Stiekem vind ik het best leuk om een busje te rijden. Tegenwoordig heeft De Vlinder een busje als vervangend vervoer, gelukkig één zonder zo’n commerciële blauwe kentekenplaat. Omdat ik vroeger busjes heb gereden word juist ik dan ingeroosterd.

Rijden in een busje heeft z’n voordelen. Je zit hoger dan in een personenauto en hebt daardoor beter zicht. De kinderen hebben meer ruimte. Ze zitten wat minder in elkaars territorium, wat rust geeft.
Nadeel van een bus is het keren in de smalle doodlopende straat waar Allie woont. Een lastige manoeuvre, zeker nu het ’s ochtends nog donker is. Een busje geeft ook meer aanzien. Pietje zijn broer moet speciaal komen kijken als ik hem thuis breng. Glunderend omdat hij ook nog voorin zit klimt hij er trots uit.

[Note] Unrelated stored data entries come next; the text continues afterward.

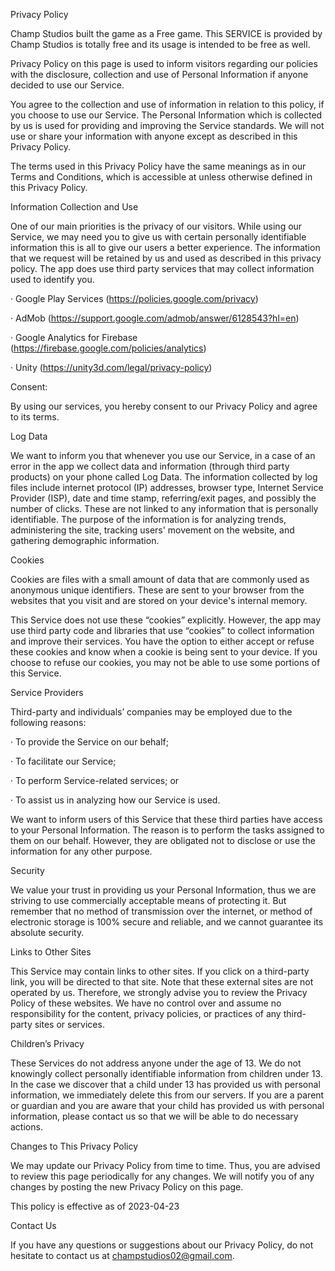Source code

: Privacy Policy

Champ Studios built the game as a Free game. This SERVICE is provided by Champ Studios is totally free and its usage is intended to be free as well.

Privacy Policy on this page is used to inform visitors regarding our policies with the disclosure, collection and use of Personal Information if anyone decided to use our Service.

You agree to the collection and use of information in relation to this policy, if you choose to use our Service. The Personal Information which is collected by us is used for providing and improving the Service standards. We will not use or share your information with anyone except as described in this Privacy Policy.

The terms used in this Privacy Policy have the same meanings as in our Terms and Conditions, which is accessible at unless otherwise defined in this Privacy Policy.

 

Information Collection and Use

One of our main priorities is the privacy of our visitors. While using our Service, we may need you to give us with certain personally identifiable information this is all to give our users a better experience. The information that we request will be retained by us and used as described in this privacy policy. The app does use third party services that may collect information used to identify you.

·        Google Play Services (https://policies.google.com/privacy)

·        AdMob (https://support.google.com/admob/answer/6128543?hl=en)

·        Google Analytics for Firebase (https://firebase.google.com/policies/analytics)

·        Unity (https://unity3d.com/legal/privacy-policy)

 

Consent:

By using our services, you hereby consent to our Privacy Policy and agree to its terms.

 

Log Data

We want to inform you that whenever you use our Service, in a case of an error in the app we collect data and information (through third party products) on your phone called Log Data. The information collected by log files include internet protocol (IP) addresses, browser type, Internet Service Provider (ISP), date and time stamp, referring/exit pages, and possibly the number of clicks. These are not linked to any information that is personally identifiable. The purpose of the information is for analyzing trends, administering the site, tracking users' movement on the website, and gathering demographic information.

 

 

 

 

Cookies

Cookies are files with a small amount of data that are commonly used as anonymous unique identifiers. These are sent to your browser from the websites that you visit and are stored on your device's internal memory.

This Service does not use these “cookies” explicitly. However, the app may use third party code and libraries that use “cookies” to collect information and improve their services. You have the option to either accept or refuse these cookies and know when a cookie is being sent to your device. If you choose to refuse our cookies, you may not be able to use some portions of this Service.

 

Service Providers

Third-party and individuals’ companies may be employed due to the following reasons:

·        To provide the Service on our behalf;

·        To facilitate our Service;

·        To perform Service-related services; or

·        To assist us in analyzing how our Service is used.

We want to inform users of this Service that these third parties have access to your Personal Information. The reason is to perform the tasks assigned to them on our behalf. However, they are obligated not to disclose or use the information for any other purpose.

 

Security

We value your trust in providing us your Personal Information, thus we are striving to use commercially acceptable means of protecting it. But remember that no method of transmission over the internet, or method of electronic storage is 100% secure and reliable, and we cannot guarantee its absolute security.

 

Links to Other Sites

This Service may contain links to other sites. If you click on a third-party link, you will be directed to that site. Note that these external sites are not operated by us. Therefore, we strongly advise you to review the Privacy Policy of these websites. We have no control over and assume no responsibility for the content, privacy policies, or practices of any third-party sites or services.

 

Children’s Privacy

These Services do not address anyone under the age of 13. We do not knowingly collect personally identifiable information from children under 13. In the case we discover that a child under 13 has provided us with personal information, we immediately delete this from our servers. If you are a parent or guardian and you are aware that your child has provided us with personal information, please contact us so that we will be able to do necessary actions.

 

Changes to This Privacy Policy

We may update our Privacy Policy from time to time. Thus, you are advised to review this page periodically for any changes. We will notify you of any changes by posting the new Privacy Policy on this page.

This policy is effective as of 2023-04-23

 

Contact Us

If you have any questions or suggestions about our Privacy Policy, do not hesitate to contact us at champstudios02@gmail.com.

De bus heeft een dubbele cabine met afgesloten tussenschot. Het is rijden op de buitenspiegels. De binnenspiegel heb ik daarom maar op de achterbank gericht. Communiceren is zo een stuk gemakkelijker. Hoewel ik daarbij steeds de spiegel van links naar rechts moet verstellen.

Mocht de Vlinder ooit besluiten om over te stappen op busjes, dan graag met een panorama binnenspiegel waarin ik de hele achterbank kan overzien.